What is professional about an association of “professional translators” that anybody and their grandmother and her dog can join for a fee, no questions asked, and rather a modest one at that? Nothing, of course, absolutely nothing. Unlike for instance in some European and Latin American countries, translators in United States are among professions that are not regulated by the US government. If you call yourself a singer, writer or a journalist, that is what you are. If you call yourself a translator, you are a translator. You can be “accredited” by a court or by an association or another organization, but that does not make you per se a translator, at least not in the United States, because anybody can hang out a shingle with the TRANSLATOR sign and start translating.

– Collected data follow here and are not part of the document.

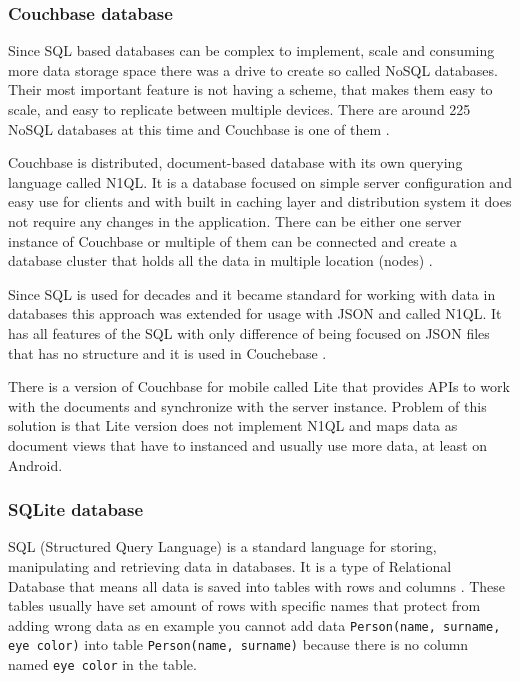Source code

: \subsubsection{Couchbase database}\label{subsec:CouchbaseDatabase}
Since SQL based databases can be complex to implement, scale and consuming more data storage space there was a drive to create so called NoSQL databases. Their most important feature is not having a scheme, that makes them easy to scale, and easy to replicate between multiple devices. There are around 225 NoSQL databases at this time and Couchbase is one of them \cite{NOSQLDB}.

Couchbase is distributed, document-based database with its own querying language called N1QL. It is a database focused on simple server configuration and easy use for clients and with built in caching layer and distribution system it does not require any changes in the application. There can be either one server instance of Couchbase or multiple of them can be connected and create a database cluster that holds all the data in multiple location (nodes) \cite{GSWCBS}.

Since SQL is used for decades and it became standard for working with data in databases this approach was extended for usage with JSON and called N1QL. It has all features of the SQL with only difference of being focused on JSON files that has no structure and it is used in Couchebase \cite{WINQL}.

There is a version of Couchbase for mobile called Lite that provides APIs to work with the documents and synchronize with the server instance. Problem of this solution is that Lite version does not implement N1QL and maps data as document views that have to instanced and usually use more data, at least on Android. 

\subsubsection{SQLite database}\label{subsec:SQLiteDatabase}
SQL (Structured Query Language) is a standard language for storing, manipulating and retrieving data in databases. It is a type of Relational Database that means all data is saved into tables with rows and columns \cite{ItSQL}. These tables usually have set amount of rows with specific names that protect from adding wrong data as en example you cannot add data \verb|Person(name, surname, eye color)| into table \verb|Person(name, surname)| because there is no column named \verb|eye color| in the table.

It is both a good and a bad thing, of course, because a lot of people who try to translate for a living should probably be doing something else where they can do less damage, for example becoming dog walkers, or psychics who talk to the dead, like Whoopi Goldberg in the film Ghost.

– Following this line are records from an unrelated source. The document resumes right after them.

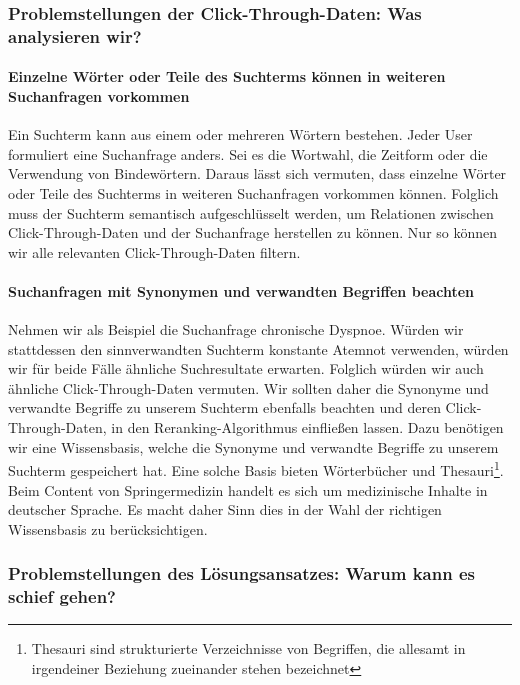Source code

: \subsubsection{Problemstellungen der Click-Through-Daten: Was analysieren wir?}
\label{sec:Grundlagen:Grundbegriffe:SemantikUserInteraktionen:ProblemstellungenClick-Through-Daten}

\paragraph{Einzelne Wörter oder Teile des Suchterms können in weiteren Suchanfragen vorkommen}
Ein Suchterm kann aus einem oder mehreren Wörtern bestehen. Jeder User formuliert eine Suchanfrage anders. Sei es die Wortwahl, die Zeitform oder die Verwendung von Bindewörtern. Daraus lässt sich vermuten, dass einzelne Wörter oder Teile des Suchterms in weiteren Suchanfragen vorkommen können. Folglich muss der Suchterm semantisch aufgeschlüsselt werden, um Relationen zwischen Click-Through-Daten und der Suchanfrage herstellen zu können. Nur so können wir alle relevanten Click-Through-Daten filtern.

\pagebreak

\paragraph{Suchanfragen mit Synonymen und verwandten Begriffen beachten}
Nehmen wir als Beispiel die Suchanfrage \glqq chronische Dyspnoe\grqq{}. Würden wir stattdessen den sinnverwandten Suchterm \glqq konstante Atemnot\grqq{} verwenden, würden wir für beide Fälle ähnliche Suchresultate erwarten. Folglich würden wir auch ähnliche Click-Through-Daten vermuten. Wir sollten daher die Synonyme und verwandte Begriffe zu unserem Suchterm ebenfalls beachten und deren Click-Through-Daten, in den Reranking-Algorithmus einfließen lassen. Dazu benötigen wir eine Wissensbasis, welche die Synonyme und verwandte Begriffe zu unserem Suchterm gespeichert hat. Eine solche Basis bieten Wörterbücher und Thesauri\footnote{Thesauri sind strukturierte Verzeichnisse von Begriffen, die allesamt in irgendeiner Beziehung zueinander stehen bezeichnet}. Beim Content von Springermedizin handelt es sich um medizinische Inhalte in deutscher Sprache. Es macht daher Sinn dies in der Wahl der richtigen Wissensbasis zu berücksichtigen.

\subsubsection{Problemstellungen des Lösungsansatzes: Warum kann es schief gehen?}
\label{sec:Grundlagen:Grundbegriffe:SemantikUserInteraktionen:ProblemstellungenLoesungsansatz}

That makes control over the network for distribution and delivery of translations even more important. Although as I have noted, this network is to some extent controlled by translation agencies, none of the big agencies is able to control a significant portion of the entire system, for example the way Microsoft still controls the network for word processors with a greedy scheme forcing most customers to pay for software by the second in perpetuity, the same software that they used to be able to own in perpetuity once they paid for it. Fortunately, not even all of the translation agencies, big and small, are able to control most of the system for distribution and delivery of translations.

About three decades ago, when it became possible for each of us to express our opinion via comments on a newspaper’s web page, a blog, or (God forbid!) later also on the Facebook, internet made it possible for any individual translator to create his or her own distribution network for delivery of translations.

So I created my own network for distribution of my own translations with a website and a handy domain name that fits the kind of translation that can be easily found with relevant keywords on Google, a website that has been working with minimal investment for me for two decades and is still working for me now.

The main difference between my job two or three decades ago and now is that thirty years ago, I was delivering only my own translation, while now I deliver through my own distribution network along with my translations also translations done by talented and reliable translators who agree to work for me.

I still deliver my work through the distribution network of a few agencies, but since most of the “translation industry” has been turned in an ignorant, deeply immoral and incredibly greedy monster, I am able to work only for about three or four very small agencies that for the most part do not operate based on the principles of the distribution network of the “translation industry”.

Isn’t it up to us whether we control our own translation distribution network and who we will allow to control our network for distribution and delivery of our own work? Are you in control of most of the network for distribution of all or most of your translations, or is somebody else in control?

And if it is somebody else, why is that the case?